◆ **What to produce**
What follows is a set of records. Retype them exactly, leaving out the pictures.

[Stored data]
-- Opening Marker --

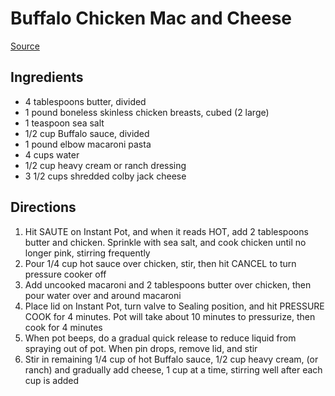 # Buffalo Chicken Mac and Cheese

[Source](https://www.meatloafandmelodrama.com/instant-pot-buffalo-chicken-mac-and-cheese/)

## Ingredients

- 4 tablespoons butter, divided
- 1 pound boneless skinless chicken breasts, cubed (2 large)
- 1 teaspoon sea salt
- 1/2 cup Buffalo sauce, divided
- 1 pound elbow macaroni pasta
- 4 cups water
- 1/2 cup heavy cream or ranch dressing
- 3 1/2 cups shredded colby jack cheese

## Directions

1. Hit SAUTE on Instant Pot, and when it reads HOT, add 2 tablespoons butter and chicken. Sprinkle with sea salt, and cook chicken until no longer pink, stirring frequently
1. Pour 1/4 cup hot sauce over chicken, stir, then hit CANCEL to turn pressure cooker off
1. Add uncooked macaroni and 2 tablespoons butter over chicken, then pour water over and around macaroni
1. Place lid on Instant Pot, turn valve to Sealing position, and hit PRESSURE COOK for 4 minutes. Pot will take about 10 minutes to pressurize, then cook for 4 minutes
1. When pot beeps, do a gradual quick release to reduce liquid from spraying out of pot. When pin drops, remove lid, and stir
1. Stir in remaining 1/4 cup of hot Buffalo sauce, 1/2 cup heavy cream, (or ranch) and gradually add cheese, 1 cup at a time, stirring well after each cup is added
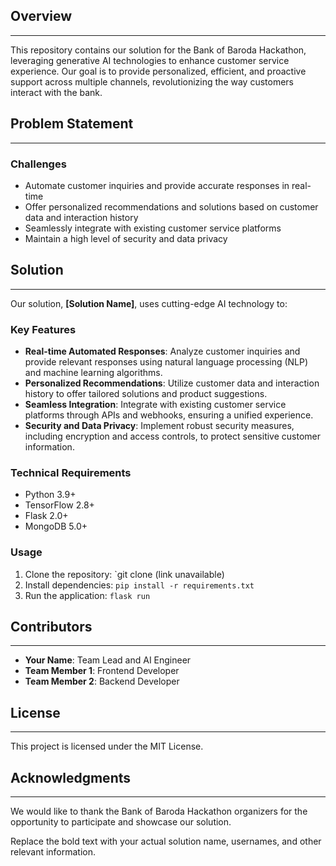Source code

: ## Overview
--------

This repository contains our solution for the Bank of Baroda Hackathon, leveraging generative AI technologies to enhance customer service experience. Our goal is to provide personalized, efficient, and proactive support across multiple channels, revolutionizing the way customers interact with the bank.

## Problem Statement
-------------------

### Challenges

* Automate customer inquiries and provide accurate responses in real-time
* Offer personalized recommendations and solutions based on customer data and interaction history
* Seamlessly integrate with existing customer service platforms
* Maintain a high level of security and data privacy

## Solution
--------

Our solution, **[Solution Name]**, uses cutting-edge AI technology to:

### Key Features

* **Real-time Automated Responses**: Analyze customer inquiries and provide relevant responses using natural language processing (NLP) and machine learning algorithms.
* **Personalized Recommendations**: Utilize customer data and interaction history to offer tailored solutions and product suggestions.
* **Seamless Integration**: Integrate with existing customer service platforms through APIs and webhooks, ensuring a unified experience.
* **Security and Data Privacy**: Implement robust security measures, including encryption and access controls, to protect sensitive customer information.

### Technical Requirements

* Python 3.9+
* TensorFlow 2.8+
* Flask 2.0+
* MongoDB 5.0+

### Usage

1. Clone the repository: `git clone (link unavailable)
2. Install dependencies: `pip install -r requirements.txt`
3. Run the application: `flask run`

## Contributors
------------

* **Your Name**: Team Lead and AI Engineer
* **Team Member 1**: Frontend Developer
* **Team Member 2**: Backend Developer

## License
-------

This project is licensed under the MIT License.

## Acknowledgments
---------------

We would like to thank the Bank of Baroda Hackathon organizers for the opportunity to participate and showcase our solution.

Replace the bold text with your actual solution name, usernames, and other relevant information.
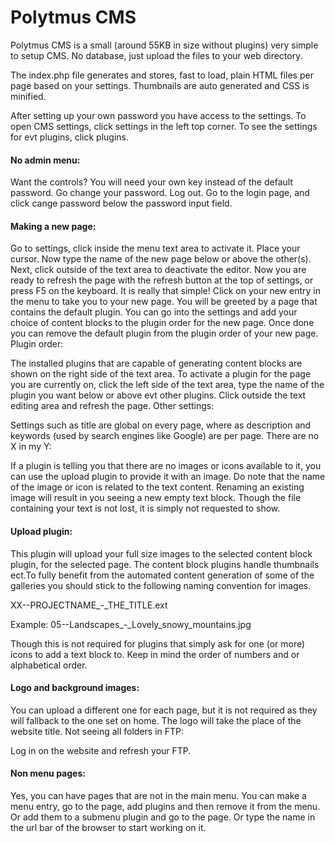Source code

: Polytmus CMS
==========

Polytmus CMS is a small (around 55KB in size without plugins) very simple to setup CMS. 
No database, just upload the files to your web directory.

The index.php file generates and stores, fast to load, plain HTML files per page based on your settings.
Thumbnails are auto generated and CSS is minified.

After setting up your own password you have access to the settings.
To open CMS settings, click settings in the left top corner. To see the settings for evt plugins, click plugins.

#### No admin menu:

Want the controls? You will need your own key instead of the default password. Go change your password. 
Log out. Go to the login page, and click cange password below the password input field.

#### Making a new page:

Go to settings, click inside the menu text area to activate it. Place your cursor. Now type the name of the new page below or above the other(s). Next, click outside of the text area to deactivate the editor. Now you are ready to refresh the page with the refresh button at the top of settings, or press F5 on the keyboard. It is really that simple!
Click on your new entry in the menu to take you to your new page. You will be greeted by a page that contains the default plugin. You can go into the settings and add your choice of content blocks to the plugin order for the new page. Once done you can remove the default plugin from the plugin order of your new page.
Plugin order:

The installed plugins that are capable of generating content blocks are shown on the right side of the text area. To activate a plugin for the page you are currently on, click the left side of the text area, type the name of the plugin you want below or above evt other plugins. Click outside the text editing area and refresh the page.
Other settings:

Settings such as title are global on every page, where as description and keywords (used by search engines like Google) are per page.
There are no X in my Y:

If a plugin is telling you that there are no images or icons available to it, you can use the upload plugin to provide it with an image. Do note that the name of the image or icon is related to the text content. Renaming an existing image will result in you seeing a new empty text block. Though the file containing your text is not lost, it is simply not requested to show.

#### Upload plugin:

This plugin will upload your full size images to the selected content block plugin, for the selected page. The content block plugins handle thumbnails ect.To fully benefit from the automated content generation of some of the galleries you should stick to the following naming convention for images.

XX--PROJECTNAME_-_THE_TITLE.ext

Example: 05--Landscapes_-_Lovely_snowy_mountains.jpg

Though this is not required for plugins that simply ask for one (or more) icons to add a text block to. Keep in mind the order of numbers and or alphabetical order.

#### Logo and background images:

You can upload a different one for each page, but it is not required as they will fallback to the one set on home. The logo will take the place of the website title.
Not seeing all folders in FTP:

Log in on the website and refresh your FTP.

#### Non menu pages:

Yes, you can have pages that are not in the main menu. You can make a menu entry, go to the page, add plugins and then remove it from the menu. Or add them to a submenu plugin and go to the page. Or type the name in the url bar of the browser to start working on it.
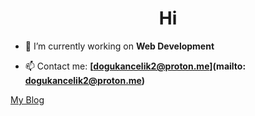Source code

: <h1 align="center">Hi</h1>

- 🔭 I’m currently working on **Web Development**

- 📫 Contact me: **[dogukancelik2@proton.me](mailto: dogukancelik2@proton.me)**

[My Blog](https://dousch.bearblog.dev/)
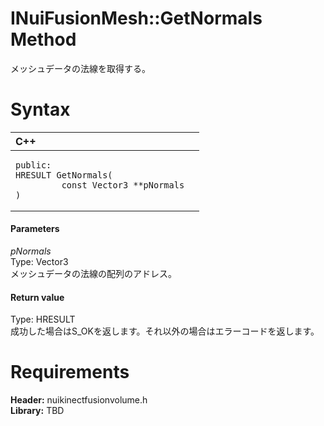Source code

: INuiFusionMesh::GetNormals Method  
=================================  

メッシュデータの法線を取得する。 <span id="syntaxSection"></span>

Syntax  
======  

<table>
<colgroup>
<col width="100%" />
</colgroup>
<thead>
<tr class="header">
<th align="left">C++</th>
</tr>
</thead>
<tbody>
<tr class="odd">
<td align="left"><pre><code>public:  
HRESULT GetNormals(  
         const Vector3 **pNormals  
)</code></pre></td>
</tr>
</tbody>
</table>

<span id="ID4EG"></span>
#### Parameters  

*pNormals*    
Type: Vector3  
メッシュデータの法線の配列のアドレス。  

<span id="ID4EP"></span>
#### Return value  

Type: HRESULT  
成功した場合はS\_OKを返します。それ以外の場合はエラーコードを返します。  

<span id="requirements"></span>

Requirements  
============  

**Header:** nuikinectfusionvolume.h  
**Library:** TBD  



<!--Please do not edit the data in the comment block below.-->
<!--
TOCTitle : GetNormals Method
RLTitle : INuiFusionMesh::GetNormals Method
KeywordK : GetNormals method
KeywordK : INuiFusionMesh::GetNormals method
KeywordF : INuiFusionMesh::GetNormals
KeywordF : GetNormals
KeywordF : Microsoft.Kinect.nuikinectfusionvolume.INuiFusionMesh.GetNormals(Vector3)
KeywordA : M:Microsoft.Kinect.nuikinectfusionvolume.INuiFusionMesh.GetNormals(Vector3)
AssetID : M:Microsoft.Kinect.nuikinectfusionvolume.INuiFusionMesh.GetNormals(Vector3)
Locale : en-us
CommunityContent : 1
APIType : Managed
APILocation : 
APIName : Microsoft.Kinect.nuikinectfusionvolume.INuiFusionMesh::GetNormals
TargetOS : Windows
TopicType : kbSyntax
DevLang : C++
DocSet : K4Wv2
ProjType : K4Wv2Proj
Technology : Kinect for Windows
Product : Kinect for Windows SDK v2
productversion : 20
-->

-- Closing Marker --

◆ **Solved exercise**
 # Buffalo Chicken Mac and Cheese

[Source](https://www.meatloafandmelodrama.com/instant-pot-buffalo-chicken-mac-and-cheese/)

## Ingredients

- 4 tablespoons butter, divided
- 1 pound boneless skinless chicken breasts, cubed (2 large)
- 1 teaspoon sea salt
- 1/2 cup Buffalo sauce, divided
- 1 pound elbow macaroni pasta
- 4 cups water
- 1/2 cup heavy cream or ranch dressing
- 3 1/2 cups shredded colby jack cheese

## Directions

1. Hit SAUTE on Instant Pot, and when it reads HOT, add 2 tablespoons butter and chicken. Sprinkle with sea salt, and cook chicken until no longer pink, stirring frequently
1. Pour 1/4 cup hot sauce over chicken, stir, then hit CANCEL to turn pressure cooker off
1. Add uncooked macaroni and 2 tablespoons butter over chicken, then pour water over and around macaroni
1. Place lid on Instant Pot, turn valve to Sealing position, and hit PRESSURE COOK for 4 minutes. Pot will take about 10 minutes to pressurize, then cook for 4 minutes
1. When pot beeps, do a gradual quick release to reduce liquid from spraying out of pot. When pin drops, remove lid, and stir
1. Stir in remaining 1/4 cup of hot Buffalo sauce, 1/2 cup heavy cream, (or ranch) and gradually add cheese, 1 cup at a time, stirring well after each cup is added
Source code

: ## Overview
--------

This repository contains our solution for the Bank of Baroda Hackathon, leveraging generative AI technologies to enhance customer service experience. Our goal is to provide personalized, efficient, and proactive support across multiple channels, revolutionizing the way customers interact with the bank.

## Problem Statement
-------------------

### Challenges

* Automate customer inquiries and provide accurate responses in real-time
* Offer personalized recommendations and solutions based on customer data and interaction history
* Seamlessly integrate with existing customer service platforms
* Maintain a high level of security and data privacy

## Solution
--------

Our solution, **[Solution Name]**, uses cutting-edge AI technology to:

### Key Features

* **Real-time Automated Responses**: Analyze customer inquiries and provide relevant responses using natural language processing (NLP) and machine learning algorithms.
* **Personalized Recommendations**: Utilize customer data and interaction history to offer tailored solutions and product suggestions.
* **Seamless Integration**: Integrate with existing customer service platforms through APIs and webhooks, ensuring a unified experience.
* **Security and Data Privacy**: Implement robust security measures, including encryption and access controls, to protect sensitive customer information.

### Technical Requirements

* Python 3.9+
* TensorFlow 2.8+
* Flask 2.0+
* MongoDB 5.0+

### Usage

1. Clone the repository: `git clone (link unavailable)
2. Install dependencies: `pip install -r requirements.txt`
3. Run the application: `flask run`

## Contributors
------------

* **Your Name**: Team Lead and AI Engineer
* **Team Member 1**: Frontend Developer
* **Team Member 2**: Backend Developer

## License
-------

This project is licensed under the MIT License.

## Acknowledgments
---------------

We would like to thank the Bank of Baroda Hackathon organizers for the opportunity to participate and showcase our solution.

Replace the bold text with your actual solution name, usernames, and other relevant information.
Source code

: Polytmus CMS
==========

Polytmus CMS is a small (around 55KB in size without plugins) very simple to setup CMS. 
No database, just upload the files to your web directory.

The index.php file generates and stores, fast to load, plain HTML files per page based on your settings.
Thumbnails are auto generated and CSS is minified.

After setting up your own password you have access to the settings.
To open CMS settings, click settings in the left top corner. To see the settings for evt plugins, click plugins.

#### No admin menu:

Want the controls? You will need your own key instead of the default password. Go change your password. 
Log out. Go to the login page, and click cange password below the password input field.

#### Making a new page:

Go to settings, click inside the menu text area to activate it. Place your cursor. Now type the name of the new page below or above the other(s). Next, click outside of the text area to deactivate the editor. Now you are ready to refresh the page with the refresh button at the top of settings, or press F5 on the keyboard. It is really that simple!
Click on your new entry in the menu to take you to your new page. You will be greeted by a page that contains the default plugin. You can go into the settings and add your choice of content blocks to the plugin order for the new page. Once done you can remove the default plugin from the plugin order of your new page.
Plugin order:

The installed plugins that are capable of generating content blocks are shown on the right side of the text area. To activate a plugin for the page you are currently on, click the left side of the text area, type the name of the plugin you want below or above evt other plugins. Click outside the text editing area and refresh the page.
Other settings:

Settings such as title are global on every page, where as description and keywords (used by search engines like Google) are per page.
There are no X in my Y:

If a plugin is telling you that there are no images or icons available to it, you can use the upload plugin to provide it with an image. Do note that the name of the image or icon is related to the text content. Renaming an existing image will result in you seeing a new empty text block. Though the file containing your text is not lost, it is simply not requested to show.

#### Upload plugin:

This plugin will upload your full size images to the selected content block plugin, for the selected page. The content block plugins handle thumbnails ect.To fully benefit from the automated content generation of some of the galleries you should stick to the following naming convention for images.

XX--PROJECTNAME_-_THE_TITLE.ext

Example: 05--Landscapes_-_Lovely_snowy_mountains.jpg

Though this is not required for plugins that simply ask for one (or more) icons to add a text block to. Keep in mind the order of numbers and or alphabetical order.

#### Logo and background images:

You can upload a different one for each page, but it is not required as they will fallback to the one set on home. The logo will take the place of the website title.
Not seeing all folders in FTP:

Log in on the website and refresh your FTP.

#### Non menu pages:

Yes, you can have pages that are not in the main menu. You can make a menu entry, go to the page, add plugins and then remove it from the menu. Or add them to a submenu plugin and go to the page. Or type the name in the url bar of the browser to start working on it.
Source code

: <h1 align="center">Hi</h1>

- 🔭 I’m currently working on **Web Development**

- 📫 Contact me: **[dogukancelik2@proton.me](mailto: dogukancelik2@proton.me)**

[My Blog](https://dousch.bearblog.dev/)
Source code

: INuiFusionMesh::GetNormals Method  
=================================  

メッシュデータの法線を取得する。 <span id="syntaxSection"></span>

Syntax  
======  

<table>
<colgroup>
<col width="100%" />
</colgroup>
<thead>
<tr class="header">
<th align="left">C++</th>
</tr>
</thead>
<tbody>
<tr class="odd">
<td align="left"><pre><code>public:  
HRESULT GetNormals(  
         const Vector3 **pNormals  
)</code></pre></td>
</tr>
</tbody>
</table>

<span id="ID4EG"></span>
#### Parameters  

*pNormals*    
Type: Vector3  
メッシュデータの法線の配列のアドレス。  

<span id="ID4EP"></span>
#### Return value  

Type: HRESULT  
成功した場合はS\_OKを返します。それ以外の場合はエラーコードを返します。  

<span id="requirements"></span>

Requirements  
============  

**Header:** nuikinectfusionvolume.h  
**Library:** TBD  



<!--Please do not edit the data in the comment block below.-->
<!--
TOCTitle : GetNormals Method
RLTitle : INuiFusionMesh::GetNormals Method
KeywordK : GetNormals method
KeywordK : INuiFusionMesh::GetNormals method
KeywordF : INuiFusionMesh::GetNormals
KeywordF : GetNormals
KeywordF : Microsoft.Kinect.nuikinectfusionvolume.INuiFusionMesh.GetNormals(Vector3)
KeywordA : M:Microsoft.Kinect.nuikinectfusionvolume.INuiFusionMesh.GetNormals(Vector3)
AssetID : M:Microsoft.Kinect.nuikinectfusionvolume.INuiFusionMesh.GetNormals(Vector3)
Locale : en-us
CommunityContent : 1
APIType : Managed
APILocation : 
APIName : Microsoft.Kinect.nuikinectfusionvolume.INuiFusionMesh::GetNormals
TargetOS : Windows
TopicType : kbSyntax
DevLang : C++
DocSet : K4Wv2
ProjType : K4Wv2Proj
Technology : Kinect for Windows
Product : Kinect for Windows SDK v2
productversion : 20
-->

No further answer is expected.